My heart breaks for all those that have suffered through these past months, the loss of loved ones, finances and health have certainly taken a toll on those around us.

But, if I am honest – and I have a tendency to be painfully honest – I have enjoyed these months of forced separation. As I have previously admitted, I am a ‘home-body’; preferring to be at home with a hot cup of coffee and either my Bible or a good book. (And I have read quite a few during this shutdown, but I will save that for later.)

I have wondered what the Lord was doing in this pandemic; why He was allowing it and how He was using it to bring about His perfect will. I have heard more than one minister, Christian talk-show host, or prophecy scholar say that it was giving us time to press into the Lord; to abide under His wings and walk closer into His perfect will.

The pause basically left us with time to spend on our relationship with Him – took us away from the outside influences that seem to suck up all of our time and attention, took us away from each other, and left us with only Him to turn to.

And I have seen that here, in my life.

I had been asking for more time to spend with Him, more time to spend in His Word and in conversation with Him. I am in no way suggesting that my prayer for a closer walk is what brought about this enforced shutdown; but it turned out to be an answer to my prayers nonetheless.

Through things going on with me personally and things that are going on in the lives of those closest to me, I have found my faith and my trust in my Heavenly Father growing exponentially.

It is when you have had your earthly support system stripped away, when you are forced to stand alone and face an uncertain future, that His strength is what we need to rely on.

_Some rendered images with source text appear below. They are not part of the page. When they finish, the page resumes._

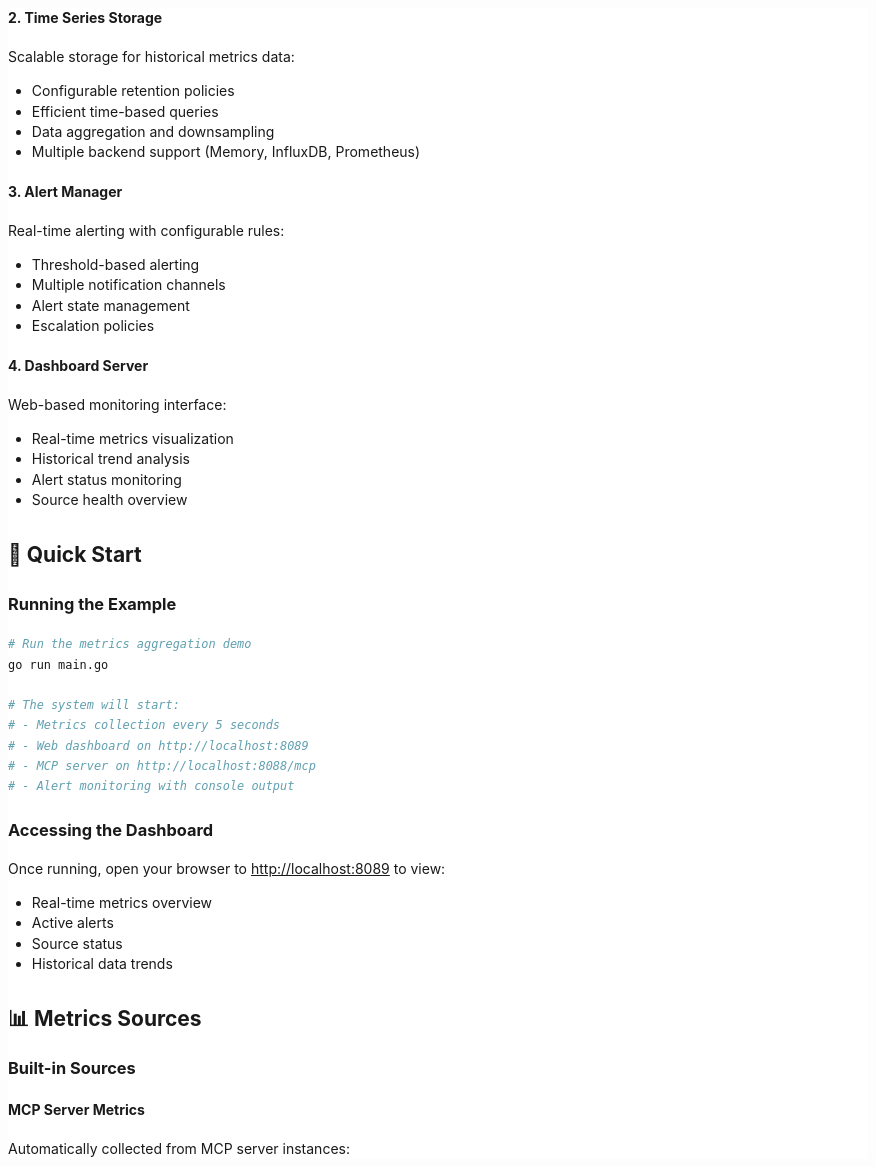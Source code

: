 #### 2. **Time Series Storage**
Scalable storage for historical metrics data:
- Configurable retention policies
- Efficient time-based queries
- Data aggregation and downsampling
- Multiple backend support (Memory, InfluxDB, Prometheus)

#### 3. **Alert Manager**
Real-time alerting with configurable rules:
- Threshold-based alerting
- Multiple notification channels
- Alert state management
- Escalation policies

#### 4. **Dashboard Server**
Web-based monitoring interface:
- Real-time metrics visualization
- Historical trend analysis
- Alert status monitoring
- Source health overview

## 🚀 Quick Start

### Running the Example

```bash
# Run the metrics aggregation demo
go run main.go

# The system will start:
# - Metrics collection every 5 seconds
# - Web dashboard on http://localhost:8089
# - MCP server on http://localhost:8088/mcp
# - Alert monitoring with console output
```

### Accessing the Dashboard

Once running, open your browser to [http://localhost:8089](http://localhost:8089) to view:
- Real-time metrics overview
- Active alerts
- Source status
- Historical data trends

## 📊 Metrics Sources

### Built-in Sources

#### MCP Server Metrics
Automatically collected from MCP server instances:
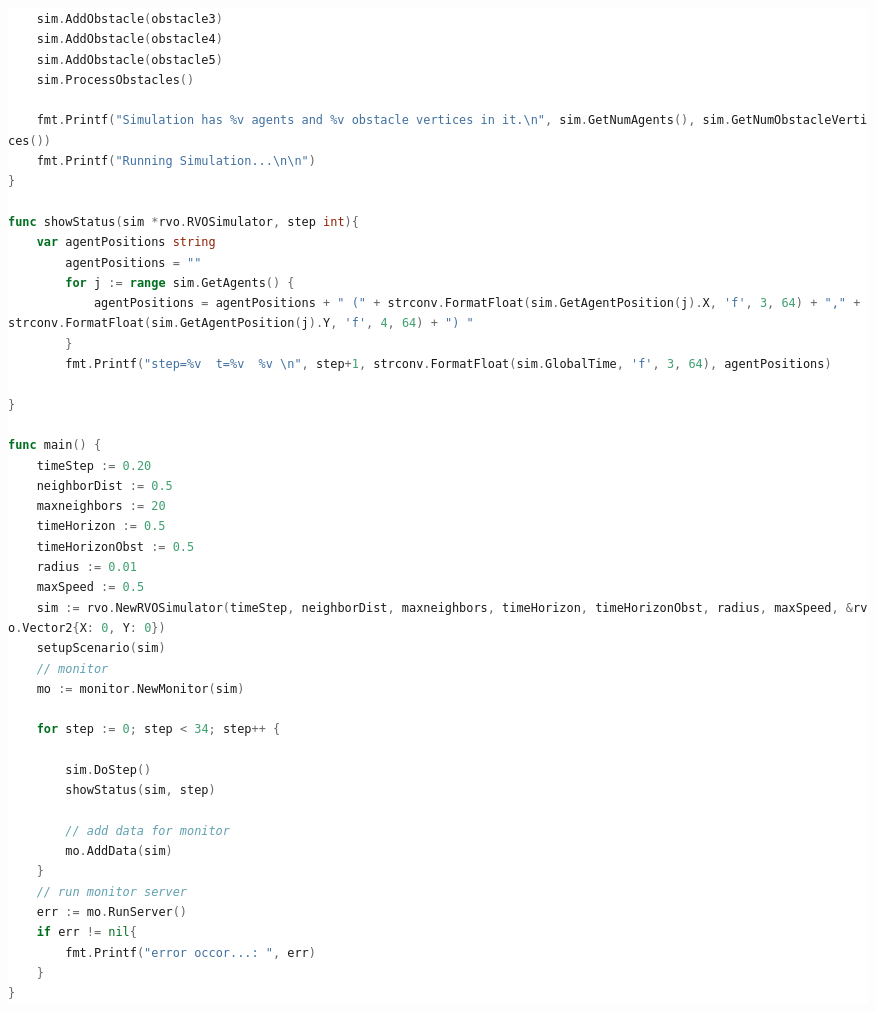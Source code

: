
 ```go
	sim.AddObstacle(obstacle3)
	sim.AddObstacle(obstacle4)
	sim.AddObstacle(obstacle5)
	sim.ProcessObstacles()

	fmt.Printf("Simulation has %v agents and %v obstacle vertices in it.\n", sim.GetNumAgents(), sim.GetNumObstacleVertices())
	fmt.Printf("Running Simulation...\n\n")
}

func showStatus(sim *rvo.RVOSimulator, step int){
	var agentPositions string
		agentPositions = ""
		for j := range sim.GetAgents() {
			agentPositions = agentPositions + " (" + strconv.FormatFloat(sim.GetAgentPosition(j).X, 'f', 3, 64) + "," + strconv.FormatFloat(sim.GetAgentPosition(j).Y, 'f', 4, 64) + ") "
		}
		fmt.Printf("step=%v  t=%v  %v \n", step+1, strconv.FormatFloat(sim.GlobalTime, 'f', 3, 64), agentPositions)

}

func main() {
	timeStep := 0.20
	neighborDist := 0.5
	maxneighbors := 20
	timeHorizon := 0.5
	timeHorizonObst := 0.5
	radius := 0.01
	maxSpeed := 0.5
	sim := rvo.NewRVOSimulator(timeStep, neighborDist, maxneighbors, timeHorizon, timeHorizonObst, radius, maxSpeed, &rvo.Vector2{X: 0, Y: 0})
	setupScenario(sim)
	// monitor
	mo := monitor.NewMonitor(sim)

	for step := 0; step < 34; step++ {

		sim.DoStep()
		showStatus(sim, step)

		// add data for monitor
		mo.AddData(sim)
	}
	// run monitor server
	err := mo.RunServer()
	if err != nil{
		fmt.Printf("error occor...: ", err)
	}
}


```

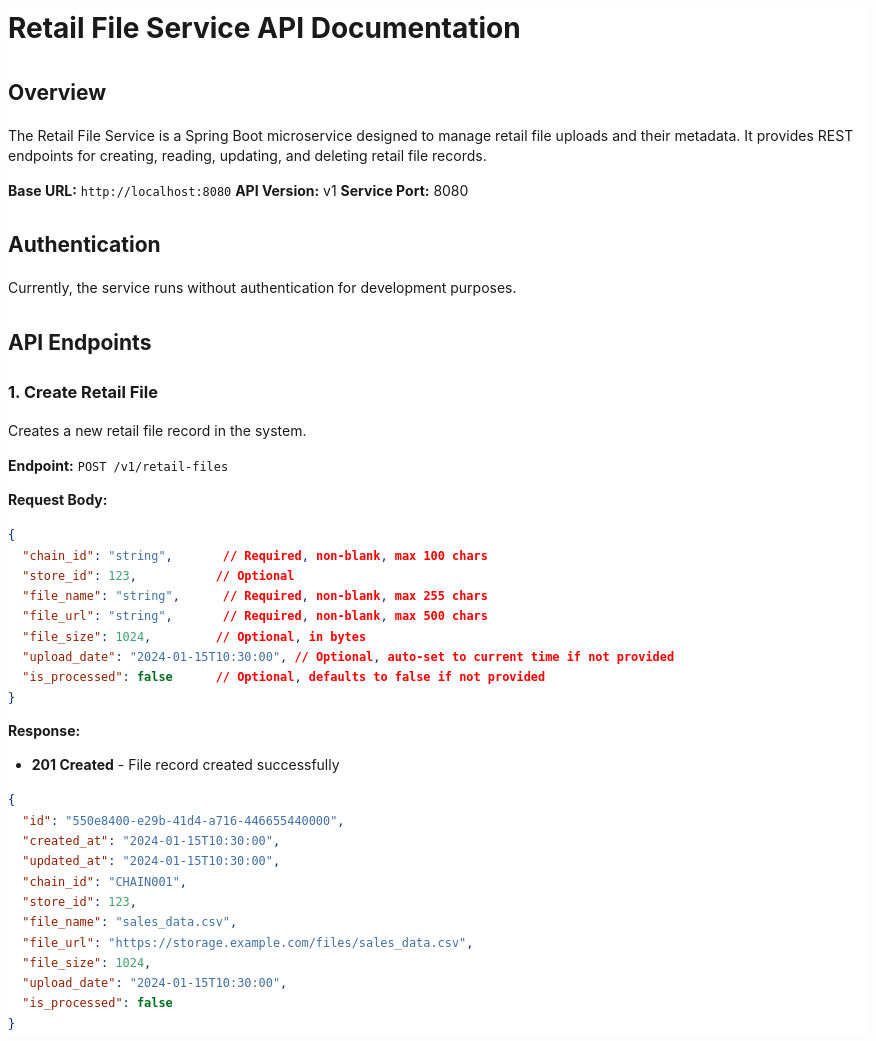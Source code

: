 # Retail File Service API Documentation

## Overview

The Retail File Service is a Spring Boot microservice designed to manage retail file uploads and their metadata. It provides REST endpoints for creating, reading, updating, and deleting retail file records.

**Base URL:** `http://localhost:8080`
**API Version:** v1
**Service Port:** 8080

## Authentication

Currently, the service runs without authentication for development purposes.

## API Endpoints

### 1. Create Retail File

Creates a new retail file record in the system.

**Endpoint:** `POST /v1/retail-files`

**Request Body:**
```json
{
  "chain_id": "string",       // Required, non-blank, max 100 chars
  "store_id": 123,           // Optional
  "file_name": "string",      // Required, non-blank, max 255 chars
  "file_url": "string",       // Required, non-blank, max 500 chars
  "file_size": 1024,         // Optional, in bytes
  "upload_date": "2024-01-15T10:30:00", // Optional, auto-set to current time if not provided
  "is_processed": false      // Optional, defaults to false if not provided
}
```

**Response:**
- **201 Created** - File record created successfully
```json
{
  "id": "550e8400-e29b-41d4-a716-446655440000",
  "created_at": "2024-01-15T10:30:00",
  "updated_at": "2024-01-15T10:30:00",
  "chain_id": "CHAIN001",
  "store_id": 123,
  "file_name": "sales_data.csv",
  "file_url": "https://storage.example.com/files/sales_data.csv",
  "file_size": 1024,
  "upload_date": "2024-01-15T10:30:00",
  "is_processed": false
}
```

Over the years I had my earthly support system taken from me, leaving me standing alone with just Jesus to turn to; and I have learned that He is really all that I need. These past months have solidified that knowledge for me; and because of my acknowledgment of my complete dependence on Him, He has begun to rebuild my support system with at least one person that is so strong in the faith, it makes me crave that same depth of Spirit-filled life.

And, Praise God! He is leading me into a Holy-Spirit-led existence that far exceeds anything I have ever known. He is leading me in my prayer life, in a spiritual battle for people around me, showing me how to use the power of Jesus’ name to fight for family and friends.

And I am seeing, and feeling, evidence of His love and mercy.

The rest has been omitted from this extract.